* [PROVIDED INFORMATION]
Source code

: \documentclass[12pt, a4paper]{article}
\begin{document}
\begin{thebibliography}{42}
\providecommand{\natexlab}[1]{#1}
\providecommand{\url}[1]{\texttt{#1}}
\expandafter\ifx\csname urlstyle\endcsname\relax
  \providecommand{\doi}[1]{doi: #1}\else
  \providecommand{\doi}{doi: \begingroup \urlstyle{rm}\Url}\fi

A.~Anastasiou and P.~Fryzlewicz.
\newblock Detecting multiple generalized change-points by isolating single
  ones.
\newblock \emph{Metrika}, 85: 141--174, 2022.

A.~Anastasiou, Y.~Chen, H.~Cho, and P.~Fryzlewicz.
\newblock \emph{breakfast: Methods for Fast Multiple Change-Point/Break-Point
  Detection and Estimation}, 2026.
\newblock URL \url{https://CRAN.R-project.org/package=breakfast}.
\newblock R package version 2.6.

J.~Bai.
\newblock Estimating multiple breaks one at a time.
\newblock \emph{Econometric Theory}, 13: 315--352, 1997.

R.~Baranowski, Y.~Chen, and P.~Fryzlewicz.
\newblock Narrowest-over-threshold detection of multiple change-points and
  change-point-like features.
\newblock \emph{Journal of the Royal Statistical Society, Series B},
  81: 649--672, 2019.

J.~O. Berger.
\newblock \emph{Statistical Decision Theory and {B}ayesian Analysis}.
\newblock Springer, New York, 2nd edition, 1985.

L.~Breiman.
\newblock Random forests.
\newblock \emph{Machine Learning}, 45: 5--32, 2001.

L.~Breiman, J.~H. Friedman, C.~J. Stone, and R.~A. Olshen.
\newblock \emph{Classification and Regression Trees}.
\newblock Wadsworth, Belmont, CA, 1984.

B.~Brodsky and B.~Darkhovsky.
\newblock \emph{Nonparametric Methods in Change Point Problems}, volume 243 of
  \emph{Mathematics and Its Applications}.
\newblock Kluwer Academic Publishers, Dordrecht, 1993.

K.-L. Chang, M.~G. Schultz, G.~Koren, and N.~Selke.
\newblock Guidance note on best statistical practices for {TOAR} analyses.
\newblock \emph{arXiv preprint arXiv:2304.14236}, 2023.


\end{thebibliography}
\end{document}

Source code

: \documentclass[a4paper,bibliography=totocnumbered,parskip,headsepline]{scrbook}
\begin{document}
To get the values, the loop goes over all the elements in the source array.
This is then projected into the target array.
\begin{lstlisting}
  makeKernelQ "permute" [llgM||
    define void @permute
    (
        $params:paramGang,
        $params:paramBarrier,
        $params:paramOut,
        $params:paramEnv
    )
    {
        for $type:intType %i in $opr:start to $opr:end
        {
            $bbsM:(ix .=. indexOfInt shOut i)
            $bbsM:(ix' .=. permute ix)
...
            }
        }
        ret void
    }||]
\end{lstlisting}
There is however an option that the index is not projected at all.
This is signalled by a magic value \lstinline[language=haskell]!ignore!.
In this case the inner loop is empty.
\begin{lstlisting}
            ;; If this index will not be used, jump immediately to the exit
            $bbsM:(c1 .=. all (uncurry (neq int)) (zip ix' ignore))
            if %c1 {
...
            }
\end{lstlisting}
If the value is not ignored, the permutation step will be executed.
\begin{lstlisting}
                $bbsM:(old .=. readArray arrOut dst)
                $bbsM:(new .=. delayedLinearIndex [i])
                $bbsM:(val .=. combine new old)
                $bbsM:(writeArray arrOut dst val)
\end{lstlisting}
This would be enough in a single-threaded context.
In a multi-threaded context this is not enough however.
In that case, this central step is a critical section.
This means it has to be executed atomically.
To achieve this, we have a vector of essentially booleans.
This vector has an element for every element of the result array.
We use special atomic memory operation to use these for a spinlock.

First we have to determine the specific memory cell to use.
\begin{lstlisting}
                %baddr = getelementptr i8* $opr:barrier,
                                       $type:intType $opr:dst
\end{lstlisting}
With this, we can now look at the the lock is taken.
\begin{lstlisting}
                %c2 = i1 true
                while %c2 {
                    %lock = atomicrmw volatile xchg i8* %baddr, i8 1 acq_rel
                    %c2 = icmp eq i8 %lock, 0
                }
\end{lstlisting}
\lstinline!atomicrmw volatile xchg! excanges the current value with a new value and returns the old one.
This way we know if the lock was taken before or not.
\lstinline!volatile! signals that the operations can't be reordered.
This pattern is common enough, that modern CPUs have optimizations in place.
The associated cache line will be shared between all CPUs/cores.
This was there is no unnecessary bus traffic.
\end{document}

* [EXERCISE] Among the lines above, find the one with "Fast Multiple Change-Point/Break-Point" and the one with "one at a time.". Quote both and everything between them, exactly.

* [FINISHED EXERCISE]
\newblock \emph{breakfast: Methods for Fast Multiple Change-Point/Break-Point
  Detection and Estimation}, 2026.
\newblock URL \url{https://CRAN.R-project.org/package=breakfast}.
\newblock R package version 2.6.

J.~Bai.
\newblock Estimating multiple breaks one at a time.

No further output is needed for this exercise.